Lehman Brothers will beat the competition by offering "friendly personal service," said Fuld. "Also, we're thinking of getting a guy who sits in the parking lot and sells pretzels."
Lawrence F. Gray, formerly vice president of finance and now head of the outerwear department at Lehman Brothers, said he's looking forward to his new career path. "It's actually kind of exciting," he said. "For instance, did you know that outerwear isn't just coats and jackets? It's also hats."
When asked about how he felt to have gone from being a VP with a $2 million annual salary to a retail store manager making $46,178 a year, Gray hesitated for a second, put his finger in the air as if to respond, and then broke down sobbing for a full 10 minutes.
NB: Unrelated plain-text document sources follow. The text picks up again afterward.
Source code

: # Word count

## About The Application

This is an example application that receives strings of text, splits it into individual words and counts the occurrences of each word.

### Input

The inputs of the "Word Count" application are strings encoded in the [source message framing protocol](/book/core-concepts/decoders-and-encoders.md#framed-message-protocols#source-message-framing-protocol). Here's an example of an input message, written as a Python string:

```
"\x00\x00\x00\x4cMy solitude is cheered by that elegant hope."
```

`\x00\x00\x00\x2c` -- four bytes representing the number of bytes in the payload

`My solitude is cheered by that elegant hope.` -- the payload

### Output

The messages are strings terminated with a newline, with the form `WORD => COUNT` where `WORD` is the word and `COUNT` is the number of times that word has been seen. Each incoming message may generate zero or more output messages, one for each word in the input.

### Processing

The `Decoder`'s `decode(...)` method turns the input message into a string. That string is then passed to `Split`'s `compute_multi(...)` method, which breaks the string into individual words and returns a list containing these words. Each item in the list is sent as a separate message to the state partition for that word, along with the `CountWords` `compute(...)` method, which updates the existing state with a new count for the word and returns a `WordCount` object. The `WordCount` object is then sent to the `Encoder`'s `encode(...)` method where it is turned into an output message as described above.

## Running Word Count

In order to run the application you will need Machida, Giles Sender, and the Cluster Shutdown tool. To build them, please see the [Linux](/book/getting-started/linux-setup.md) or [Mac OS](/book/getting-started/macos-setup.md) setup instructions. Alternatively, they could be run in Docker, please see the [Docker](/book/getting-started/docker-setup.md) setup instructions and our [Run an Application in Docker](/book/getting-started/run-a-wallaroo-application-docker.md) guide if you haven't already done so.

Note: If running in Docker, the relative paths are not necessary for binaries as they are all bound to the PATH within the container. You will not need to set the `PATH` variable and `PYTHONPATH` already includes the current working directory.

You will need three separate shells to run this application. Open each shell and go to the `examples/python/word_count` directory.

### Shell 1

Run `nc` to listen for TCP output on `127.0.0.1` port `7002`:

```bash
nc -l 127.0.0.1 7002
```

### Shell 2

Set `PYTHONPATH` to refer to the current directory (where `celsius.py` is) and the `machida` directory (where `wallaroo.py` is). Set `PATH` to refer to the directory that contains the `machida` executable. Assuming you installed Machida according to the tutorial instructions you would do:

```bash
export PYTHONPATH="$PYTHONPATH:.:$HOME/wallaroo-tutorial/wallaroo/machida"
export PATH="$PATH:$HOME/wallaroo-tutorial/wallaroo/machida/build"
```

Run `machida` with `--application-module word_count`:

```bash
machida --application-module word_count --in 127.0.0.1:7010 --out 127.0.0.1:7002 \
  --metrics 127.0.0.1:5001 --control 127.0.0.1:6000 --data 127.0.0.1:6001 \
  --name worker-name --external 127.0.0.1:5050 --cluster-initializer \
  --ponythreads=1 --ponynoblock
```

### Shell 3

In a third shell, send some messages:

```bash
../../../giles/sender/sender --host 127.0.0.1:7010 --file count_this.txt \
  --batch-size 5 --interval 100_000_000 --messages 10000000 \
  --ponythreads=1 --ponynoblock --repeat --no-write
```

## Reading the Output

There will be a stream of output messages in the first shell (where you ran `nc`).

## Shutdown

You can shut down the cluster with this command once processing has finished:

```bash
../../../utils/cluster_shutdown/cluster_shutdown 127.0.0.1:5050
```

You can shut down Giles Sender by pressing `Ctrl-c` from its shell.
Meanwhile, several other troubled firms are following in Lehman's footsteps. Loan guarantor Fannie Mae will be selling fine chocolates, and floundering insurance giant AIG will get into the fast-food fried chicken industry. "Wall Street, gutting and boiling chickens alive - it's all pretty much the same thing," noted outgoing AIG CEO Robert B. Willumstad.
It's moves like this that will help the economy rebound, said Treasury Secretary Henry Paulson, who added that despite recent bailouts the U.S. financial markets are "fragile, like a girl who's been through a rough breakup, or a snowflake, or a Faberge egg dropped from a great height."
But Lehman Brothers still hopes to be the first back on its feet, with a grand opening in time for the Christmas rush. Fuld says they're banking on good word of mouth, a series of billboards on the New Jersey Turnpike in the Monmouth County area, and ads promoting their new motto: "You're going to like the way you look; we guarantee it - not like with all those mortgages."